Preparing for an SSDI hearing
The guidance below applies to any SSDI hearing, not specifically to Judge Marcus's bench. Judge-specific preparation guidance requires a corpus of public Appeals Council decisions involving each judge, which we haven't built yet.
- Bring a clean treating-physician record. Longitudinal primary-care or specialist notes spanning the disability period, with consistent symptom documentation, are typically the strongest evidence at hearing. A single month's records usually aren't enough.
- Don't rely on consultative exams alone. If your medical evidence is built primarily around a one-time CE finding, expect detailed questioning. Supplement with treating-source statements where possible.
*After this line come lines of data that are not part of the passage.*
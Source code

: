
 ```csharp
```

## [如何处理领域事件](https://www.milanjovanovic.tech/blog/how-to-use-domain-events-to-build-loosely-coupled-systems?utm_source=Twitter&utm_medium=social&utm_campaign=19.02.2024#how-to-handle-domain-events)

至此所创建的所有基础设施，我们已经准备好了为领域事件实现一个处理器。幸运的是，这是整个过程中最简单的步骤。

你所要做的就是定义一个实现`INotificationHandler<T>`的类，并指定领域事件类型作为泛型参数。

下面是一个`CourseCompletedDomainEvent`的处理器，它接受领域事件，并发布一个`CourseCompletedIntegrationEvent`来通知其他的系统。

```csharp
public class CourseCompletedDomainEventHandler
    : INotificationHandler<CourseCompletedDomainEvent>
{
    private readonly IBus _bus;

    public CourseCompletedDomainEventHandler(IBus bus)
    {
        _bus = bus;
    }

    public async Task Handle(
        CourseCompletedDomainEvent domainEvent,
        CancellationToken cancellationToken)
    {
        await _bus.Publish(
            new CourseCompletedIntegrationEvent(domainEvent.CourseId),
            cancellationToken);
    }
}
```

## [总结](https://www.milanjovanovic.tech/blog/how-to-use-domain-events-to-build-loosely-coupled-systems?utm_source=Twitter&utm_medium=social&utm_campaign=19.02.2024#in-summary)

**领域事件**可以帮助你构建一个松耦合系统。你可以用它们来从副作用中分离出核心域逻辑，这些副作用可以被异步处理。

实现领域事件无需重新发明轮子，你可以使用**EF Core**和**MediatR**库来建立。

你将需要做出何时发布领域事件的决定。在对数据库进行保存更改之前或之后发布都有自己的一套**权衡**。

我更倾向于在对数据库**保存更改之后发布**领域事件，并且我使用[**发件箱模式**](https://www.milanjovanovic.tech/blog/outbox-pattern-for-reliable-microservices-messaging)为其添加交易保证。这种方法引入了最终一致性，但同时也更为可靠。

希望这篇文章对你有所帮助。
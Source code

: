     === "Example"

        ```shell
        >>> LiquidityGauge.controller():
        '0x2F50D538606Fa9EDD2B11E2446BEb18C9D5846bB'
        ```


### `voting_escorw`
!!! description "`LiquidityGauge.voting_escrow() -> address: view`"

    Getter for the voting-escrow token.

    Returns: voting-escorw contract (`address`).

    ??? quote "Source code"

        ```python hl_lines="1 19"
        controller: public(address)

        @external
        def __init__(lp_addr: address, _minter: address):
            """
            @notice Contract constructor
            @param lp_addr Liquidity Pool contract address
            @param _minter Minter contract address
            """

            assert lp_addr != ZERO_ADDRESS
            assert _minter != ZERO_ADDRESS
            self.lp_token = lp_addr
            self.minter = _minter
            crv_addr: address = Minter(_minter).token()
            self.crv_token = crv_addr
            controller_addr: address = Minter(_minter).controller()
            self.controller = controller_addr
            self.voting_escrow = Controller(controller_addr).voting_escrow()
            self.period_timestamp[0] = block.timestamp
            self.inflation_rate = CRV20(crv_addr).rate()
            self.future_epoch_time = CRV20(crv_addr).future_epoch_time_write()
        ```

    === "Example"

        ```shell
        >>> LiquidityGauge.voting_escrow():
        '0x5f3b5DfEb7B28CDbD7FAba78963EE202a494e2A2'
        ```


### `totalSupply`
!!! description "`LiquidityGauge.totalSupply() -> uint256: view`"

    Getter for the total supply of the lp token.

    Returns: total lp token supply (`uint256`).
- Prepare for daily-activity questions. Have honest, specific answers about a typical day. Answers that conflict with the medical record (in either direction) tend to hurt credibility.
- Expect transferable-skills probing. A vocational expert will usually testify about jobs available to someone with your limitations. Your representative should be prepared to cross-examine.
Hearing with Judge Marcus? Free, confidential — see if you qualify for SSDI.
Free Benefits ReviewAbout the Albany hearing office
The Albany Hearing Office serves a significant population across New York, managing a high volume of disability claims. With a bench of 6 judges, the office maintains an office-wide latest approval rate of 67%. You can see the Albany Hearing Office page for the full ALJ roster.
Other judges at this hearing office
The Social Security Administration assigns cases through a workload-balancing algorithm, meaning you cannot choose your judge. Within the Albany Hearing Office, lifetime approval rates among the 6 judges range from 49% to 81%. This variance highlights why your specific case evidence is the most critical factor in your hearing.